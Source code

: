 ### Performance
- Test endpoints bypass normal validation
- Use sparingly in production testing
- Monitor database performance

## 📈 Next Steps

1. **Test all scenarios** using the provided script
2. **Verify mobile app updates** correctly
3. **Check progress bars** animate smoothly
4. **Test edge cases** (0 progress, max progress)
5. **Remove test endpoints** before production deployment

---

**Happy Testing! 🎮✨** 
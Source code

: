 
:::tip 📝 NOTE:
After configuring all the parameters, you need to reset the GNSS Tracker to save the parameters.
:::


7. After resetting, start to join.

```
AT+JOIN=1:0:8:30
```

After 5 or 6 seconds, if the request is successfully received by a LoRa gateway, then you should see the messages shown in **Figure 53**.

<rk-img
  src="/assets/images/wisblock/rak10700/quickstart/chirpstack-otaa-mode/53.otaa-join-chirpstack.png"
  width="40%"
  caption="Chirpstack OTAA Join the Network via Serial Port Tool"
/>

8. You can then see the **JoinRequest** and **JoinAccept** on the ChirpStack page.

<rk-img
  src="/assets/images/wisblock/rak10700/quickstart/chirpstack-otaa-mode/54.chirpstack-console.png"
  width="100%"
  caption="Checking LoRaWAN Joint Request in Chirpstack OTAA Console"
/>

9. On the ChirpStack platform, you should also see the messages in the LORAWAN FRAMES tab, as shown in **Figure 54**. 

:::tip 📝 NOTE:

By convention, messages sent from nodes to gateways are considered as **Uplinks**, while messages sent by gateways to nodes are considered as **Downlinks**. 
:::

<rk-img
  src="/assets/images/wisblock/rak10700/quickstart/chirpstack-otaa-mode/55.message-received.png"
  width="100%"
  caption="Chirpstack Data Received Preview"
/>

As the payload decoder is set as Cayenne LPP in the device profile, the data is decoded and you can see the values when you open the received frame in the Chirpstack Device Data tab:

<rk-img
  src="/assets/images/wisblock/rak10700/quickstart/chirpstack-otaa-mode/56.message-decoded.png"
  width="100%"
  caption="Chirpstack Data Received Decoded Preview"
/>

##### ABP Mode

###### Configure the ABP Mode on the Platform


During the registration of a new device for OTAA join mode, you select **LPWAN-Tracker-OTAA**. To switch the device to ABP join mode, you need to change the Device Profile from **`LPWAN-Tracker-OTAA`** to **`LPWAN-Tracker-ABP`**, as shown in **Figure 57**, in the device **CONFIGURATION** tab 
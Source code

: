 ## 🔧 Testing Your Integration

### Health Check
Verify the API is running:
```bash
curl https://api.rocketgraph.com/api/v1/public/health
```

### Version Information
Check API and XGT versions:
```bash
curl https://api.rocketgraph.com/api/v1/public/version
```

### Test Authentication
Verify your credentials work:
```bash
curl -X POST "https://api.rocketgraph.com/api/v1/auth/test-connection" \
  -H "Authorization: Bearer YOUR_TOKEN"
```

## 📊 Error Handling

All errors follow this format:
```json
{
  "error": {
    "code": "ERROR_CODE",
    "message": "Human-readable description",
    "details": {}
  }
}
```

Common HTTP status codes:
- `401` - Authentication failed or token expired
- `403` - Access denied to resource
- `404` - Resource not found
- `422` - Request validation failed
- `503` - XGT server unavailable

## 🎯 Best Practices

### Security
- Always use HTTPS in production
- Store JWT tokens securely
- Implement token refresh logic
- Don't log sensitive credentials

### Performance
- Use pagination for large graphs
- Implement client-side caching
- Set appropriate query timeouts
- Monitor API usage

☆ ☆ ☆ ☆ ☆ ☆ ☆

§ **WHAT THE TASK REQUIRES**: Begin at the line that has "## 📊 Error Handling" in the entries above; stop after the line that has "Resource not found". Transcribe exactly those lines and no others.

§ **REPLY**:
## 📊 Error Handling

All errors follow this format:
```json
{
  "error": {
    "code": "ERROR_CODE",
    "message": "Human-readable description",
    "details": {}
  }
}
```

Common HTTP status codes:
- `401` - Authentication failed or token expired
- `403` - Access denied to resource
- `404` - Resource not found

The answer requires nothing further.